## Exercise goal
Both the line below containing "3. **syslog-warning** - Warning logs" and the line containing "- Alert on critical changes", along with every line between them, should be repeated exactly; no other line belongs in the answer.

(Stored data)
---------------

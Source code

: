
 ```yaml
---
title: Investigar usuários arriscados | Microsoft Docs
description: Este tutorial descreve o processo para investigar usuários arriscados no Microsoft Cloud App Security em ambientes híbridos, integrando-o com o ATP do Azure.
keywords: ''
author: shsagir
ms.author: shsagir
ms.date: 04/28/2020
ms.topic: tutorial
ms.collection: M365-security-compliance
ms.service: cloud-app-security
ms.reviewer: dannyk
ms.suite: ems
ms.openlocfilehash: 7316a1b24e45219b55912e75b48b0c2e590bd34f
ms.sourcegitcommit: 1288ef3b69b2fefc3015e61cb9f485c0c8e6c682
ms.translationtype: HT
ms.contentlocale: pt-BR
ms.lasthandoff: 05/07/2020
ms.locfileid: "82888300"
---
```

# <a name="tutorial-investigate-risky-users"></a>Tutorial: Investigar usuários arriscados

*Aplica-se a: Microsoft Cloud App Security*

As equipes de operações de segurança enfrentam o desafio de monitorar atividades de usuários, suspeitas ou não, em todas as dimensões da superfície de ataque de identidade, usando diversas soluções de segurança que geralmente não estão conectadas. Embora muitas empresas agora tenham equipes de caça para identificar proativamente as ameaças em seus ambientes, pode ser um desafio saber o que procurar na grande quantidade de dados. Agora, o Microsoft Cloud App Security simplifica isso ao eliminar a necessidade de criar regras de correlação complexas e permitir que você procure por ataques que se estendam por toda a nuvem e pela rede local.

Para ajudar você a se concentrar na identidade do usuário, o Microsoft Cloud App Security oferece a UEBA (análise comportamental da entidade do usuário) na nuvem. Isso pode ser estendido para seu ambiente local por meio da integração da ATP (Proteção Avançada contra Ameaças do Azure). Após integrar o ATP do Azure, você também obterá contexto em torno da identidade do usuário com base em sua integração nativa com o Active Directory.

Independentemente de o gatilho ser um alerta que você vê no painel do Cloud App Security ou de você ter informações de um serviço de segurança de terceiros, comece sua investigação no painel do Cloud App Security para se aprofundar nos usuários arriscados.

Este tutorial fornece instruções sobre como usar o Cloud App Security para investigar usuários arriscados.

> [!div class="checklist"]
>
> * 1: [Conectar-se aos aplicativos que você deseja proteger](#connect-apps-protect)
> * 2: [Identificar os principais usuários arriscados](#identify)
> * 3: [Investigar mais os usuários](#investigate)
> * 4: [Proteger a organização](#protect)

---------------

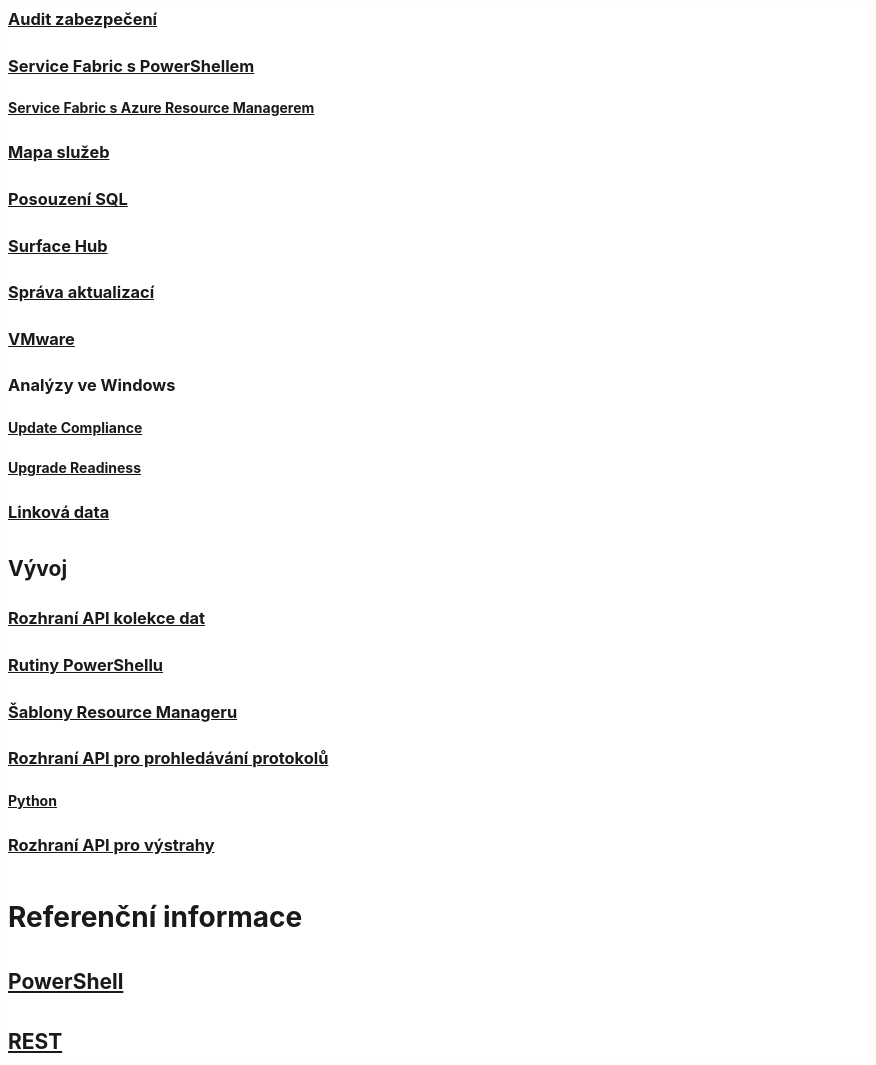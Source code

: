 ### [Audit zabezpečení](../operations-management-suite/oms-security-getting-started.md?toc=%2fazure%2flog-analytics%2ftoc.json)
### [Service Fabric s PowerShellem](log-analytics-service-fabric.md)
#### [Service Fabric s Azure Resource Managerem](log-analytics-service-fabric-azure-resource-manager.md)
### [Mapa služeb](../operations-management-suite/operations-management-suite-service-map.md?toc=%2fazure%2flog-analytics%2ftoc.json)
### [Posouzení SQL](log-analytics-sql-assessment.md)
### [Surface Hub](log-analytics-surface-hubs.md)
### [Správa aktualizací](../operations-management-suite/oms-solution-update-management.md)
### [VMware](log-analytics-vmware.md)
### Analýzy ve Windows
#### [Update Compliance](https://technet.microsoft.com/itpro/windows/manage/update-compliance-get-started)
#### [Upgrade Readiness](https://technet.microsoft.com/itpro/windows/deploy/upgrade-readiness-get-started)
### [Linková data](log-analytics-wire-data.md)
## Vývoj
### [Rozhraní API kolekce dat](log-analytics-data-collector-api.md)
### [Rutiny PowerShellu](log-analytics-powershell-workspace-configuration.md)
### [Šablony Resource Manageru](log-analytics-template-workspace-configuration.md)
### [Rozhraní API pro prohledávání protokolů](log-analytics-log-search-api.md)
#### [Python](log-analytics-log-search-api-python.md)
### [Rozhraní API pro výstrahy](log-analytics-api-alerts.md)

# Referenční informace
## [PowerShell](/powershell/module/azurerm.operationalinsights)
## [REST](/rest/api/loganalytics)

---------------

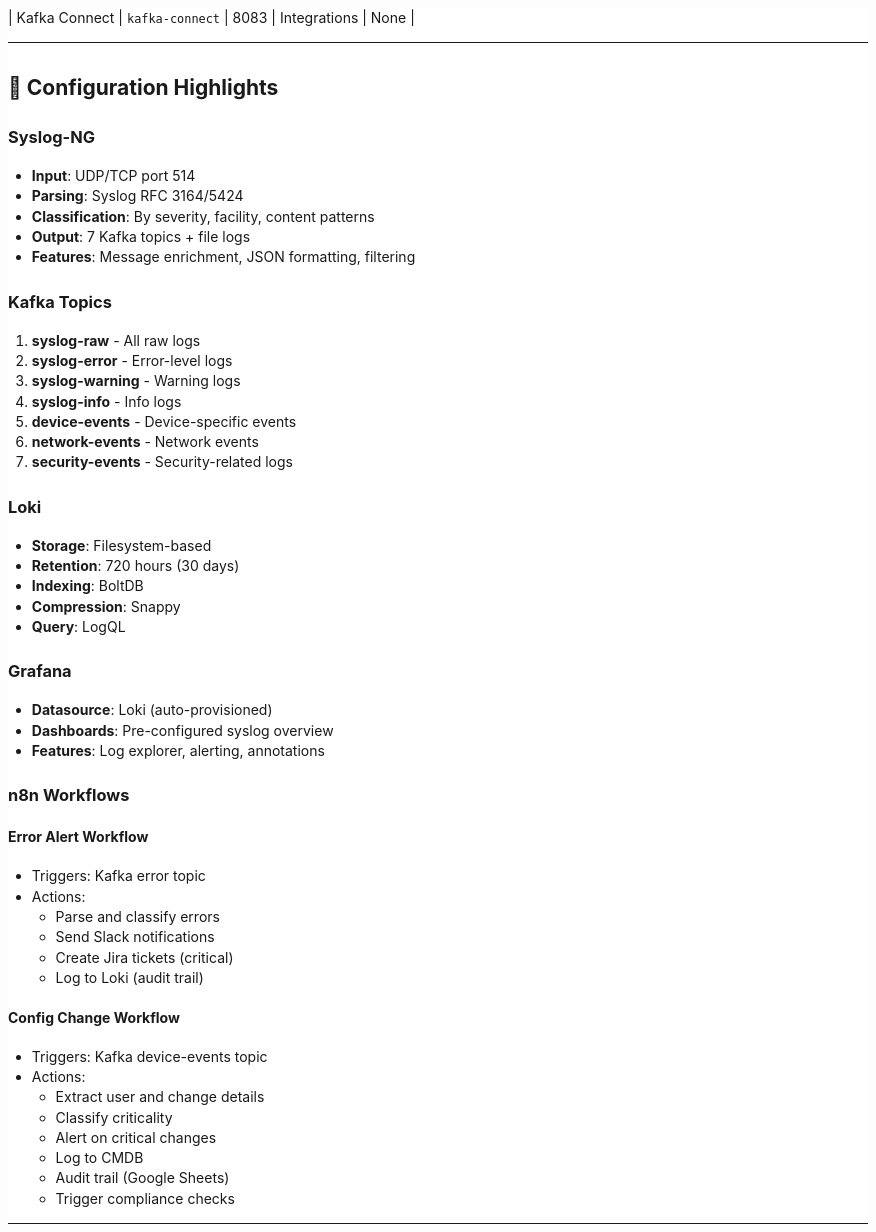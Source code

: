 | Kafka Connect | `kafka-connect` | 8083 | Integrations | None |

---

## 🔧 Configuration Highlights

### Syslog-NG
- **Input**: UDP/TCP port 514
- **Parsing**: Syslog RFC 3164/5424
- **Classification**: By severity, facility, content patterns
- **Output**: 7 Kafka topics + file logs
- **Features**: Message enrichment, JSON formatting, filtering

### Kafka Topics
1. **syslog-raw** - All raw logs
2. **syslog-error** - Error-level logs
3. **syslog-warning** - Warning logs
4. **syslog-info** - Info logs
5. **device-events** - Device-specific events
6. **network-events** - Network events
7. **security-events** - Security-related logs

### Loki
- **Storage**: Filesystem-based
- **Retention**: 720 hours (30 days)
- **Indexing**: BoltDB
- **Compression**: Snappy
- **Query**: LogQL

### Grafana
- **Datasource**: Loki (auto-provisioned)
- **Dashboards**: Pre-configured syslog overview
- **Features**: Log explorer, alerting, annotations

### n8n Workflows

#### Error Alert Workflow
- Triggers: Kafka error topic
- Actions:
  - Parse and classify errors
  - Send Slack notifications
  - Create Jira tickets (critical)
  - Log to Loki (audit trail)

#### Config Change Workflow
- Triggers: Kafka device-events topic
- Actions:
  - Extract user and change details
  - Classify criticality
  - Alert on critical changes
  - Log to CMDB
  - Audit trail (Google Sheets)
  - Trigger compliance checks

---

---------------

## Final answer
3. **syslog-warning** - Warning logs
4. **syslog-info** - Info logs
5. **device-events** - Device-specific events
6. **network-events** - Network events
7. **security-events** - Security-related logs

### Loki
- **Storage**: Filesystem-based
- **Retention**: 720 hours (30 days)
- **Indexing**: BoltDB
- **Compression**: Snappy
- **Query**: LogQL

### Grafana
- **Datasource**: Loki (auto-provisioned)
- **Dashboards**: Pre-configured syslog overview
- **Features**: Log explorer, alerting, annotations

### n8n Workflows

#### Error Alert Workflow
- Triggers: Kafka error topic
- Actions:
  - Parse and classify errors
  - Send Slack notifications
  - Create Jira tickets (critical)
  - Log to Loki (audit trail)

#### Config Change Workflow
- Triggers: Kafka device-events topic
- Actions:
  - Extract user and change details
  - Classify criticality
  - Alert on critical changes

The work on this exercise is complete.